ABOUT THIS EXERCISE:
Using the records that appear below, write out exactly the lines from the one with "注意：如果某个属性的等级不在1~5之间，没有对应值。" through the one with "b.计算该高度对应的液体的体积。", keeping both end lines.

%%

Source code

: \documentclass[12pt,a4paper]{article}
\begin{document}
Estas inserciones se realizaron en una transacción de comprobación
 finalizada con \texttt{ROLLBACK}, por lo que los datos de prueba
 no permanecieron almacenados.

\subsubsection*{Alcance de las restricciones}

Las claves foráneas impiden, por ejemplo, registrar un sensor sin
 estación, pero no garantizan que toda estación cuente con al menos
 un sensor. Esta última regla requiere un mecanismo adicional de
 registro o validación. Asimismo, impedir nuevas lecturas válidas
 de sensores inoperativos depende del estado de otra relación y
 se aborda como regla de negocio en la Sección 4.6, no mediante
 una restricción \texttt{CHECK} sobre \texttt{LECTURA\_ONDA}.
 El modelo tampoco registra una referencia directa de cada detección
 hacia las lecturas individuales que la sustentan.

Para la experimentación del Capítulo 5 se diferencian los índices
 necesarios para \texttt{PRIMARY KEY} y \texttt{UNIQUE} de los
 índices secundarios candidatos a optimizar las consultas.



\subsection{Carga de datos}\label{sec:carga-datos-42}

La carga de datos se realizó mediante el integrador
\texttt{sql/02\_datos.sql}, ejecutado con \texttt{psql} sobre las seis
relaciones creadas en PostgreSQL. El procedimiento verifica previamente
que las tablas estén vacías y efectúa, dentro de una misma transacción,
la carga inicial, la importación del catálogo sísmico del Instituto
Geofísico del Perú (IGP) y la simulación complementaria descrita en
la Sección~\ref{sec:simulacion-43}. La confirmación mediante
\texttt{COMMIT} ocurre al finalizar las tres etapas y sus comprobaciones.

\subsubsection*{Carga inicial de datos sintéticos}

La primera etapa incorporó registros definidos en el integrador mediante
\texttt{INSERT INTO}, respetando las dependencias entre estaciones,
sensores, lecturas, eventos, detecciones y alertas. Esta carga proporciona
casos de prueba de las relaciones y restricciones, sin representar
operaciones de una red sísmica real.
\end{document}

%%
%%

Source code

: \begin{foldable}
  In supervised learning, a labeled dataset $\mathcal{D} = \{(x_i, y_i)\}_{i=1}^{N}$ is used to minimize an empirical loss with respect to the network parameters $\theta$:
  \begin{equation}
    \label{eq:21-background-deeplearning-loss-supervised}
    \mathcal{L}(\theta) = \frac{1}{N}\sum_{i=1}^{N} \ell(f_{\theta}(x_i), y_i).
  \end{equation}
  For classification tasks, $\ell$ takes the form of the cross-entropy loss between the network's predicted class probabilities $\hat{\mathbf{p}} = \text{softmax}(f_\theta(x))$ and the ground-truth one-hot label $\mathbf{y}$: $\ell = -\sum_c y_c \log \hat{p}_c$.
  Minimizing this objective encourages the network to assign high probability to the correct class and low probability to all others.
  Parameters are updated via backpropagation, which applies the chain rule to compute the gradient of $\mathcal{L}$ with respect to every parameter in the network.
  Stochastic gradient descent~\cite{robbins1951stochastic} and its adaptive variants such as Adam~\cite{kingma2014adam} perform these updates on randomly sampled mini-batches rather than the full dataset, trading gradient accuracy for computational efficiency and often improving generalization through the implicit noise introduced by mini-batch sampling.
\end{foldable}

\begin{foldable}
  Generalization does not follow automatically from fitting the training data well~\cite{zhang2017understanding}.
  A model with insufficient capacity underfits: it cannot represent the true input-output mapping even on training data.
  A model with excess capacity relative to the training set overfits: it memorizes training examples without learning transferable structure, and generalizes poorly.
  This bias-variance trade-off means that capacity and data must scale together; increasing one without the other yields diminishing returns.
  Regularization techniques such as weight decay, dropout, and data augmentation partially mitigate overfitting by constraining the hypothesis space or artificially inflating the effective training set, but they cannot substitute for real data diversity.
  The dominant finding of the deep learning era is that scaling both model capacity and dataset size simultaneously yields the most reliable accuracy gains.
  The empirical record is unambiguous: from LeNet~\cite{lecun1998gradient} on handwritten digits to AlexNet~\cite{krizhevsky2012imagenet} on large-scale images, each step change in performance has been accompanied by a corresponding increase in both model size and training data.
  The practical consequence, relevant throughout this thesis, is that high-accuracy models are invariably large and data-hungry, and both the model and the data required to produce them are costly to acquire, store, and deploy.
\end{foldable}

%%
%%

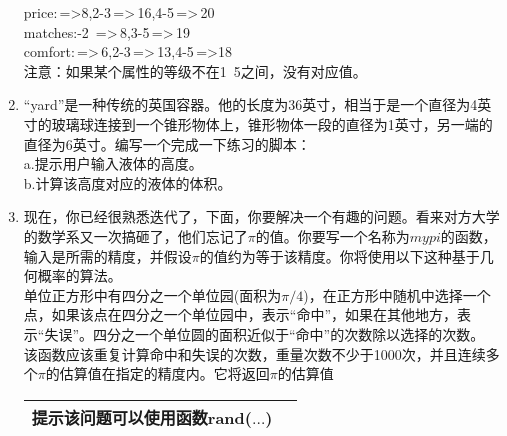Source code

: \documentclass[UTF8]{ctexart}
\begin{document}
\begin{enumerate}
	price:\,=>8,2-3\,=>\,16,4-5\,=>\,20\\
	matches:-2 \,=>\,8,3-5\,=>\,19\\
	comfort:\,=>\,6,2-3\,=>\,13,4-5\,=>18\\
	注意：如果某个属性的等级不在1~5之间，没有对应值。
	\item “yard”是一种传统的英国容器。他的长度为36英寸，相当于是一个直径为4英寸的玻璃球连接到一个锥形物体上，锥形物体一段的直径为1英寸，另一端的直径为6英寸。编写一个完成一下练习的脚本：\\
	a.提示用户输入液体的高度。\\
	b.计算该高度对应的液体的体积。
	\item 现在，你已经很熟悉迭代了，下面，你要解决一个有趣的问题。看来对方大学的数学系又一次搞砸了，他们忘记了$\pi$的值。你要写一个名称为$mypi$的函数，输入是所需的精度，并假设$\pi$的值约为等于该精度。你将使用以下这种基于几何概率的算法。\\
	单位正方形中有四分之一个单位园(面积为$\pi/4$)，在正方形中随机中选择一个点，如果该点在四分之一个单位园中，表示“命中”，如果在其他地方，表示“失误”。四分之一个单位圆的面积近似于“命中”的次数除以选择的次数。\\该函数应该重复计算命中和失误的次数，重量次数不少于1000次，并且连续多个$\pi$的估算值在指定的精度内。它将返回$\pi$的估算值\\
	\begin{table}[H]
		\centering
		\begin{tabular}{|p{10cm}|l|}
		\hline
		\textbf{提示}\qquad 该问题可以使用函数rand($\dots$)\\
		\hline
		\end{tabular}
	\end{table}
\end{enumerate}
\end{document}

%%

TASK SOLUTION:
	注意：如果某个属性的等级不在1~5之间，没有对应值。
	\item “yard”是一种传统的英国容器。他的长度为36英寸，相当于是一个直径为4英寸的玻璃球连接到一个锥形物体上，锥形物体一段的直径为1英寸，另一端的直径为6英寸。编写一个完成一下练习的脚本：\\
	a.提示用户输入液体的高度。\\
	b.计算该高度对应的液体的体积。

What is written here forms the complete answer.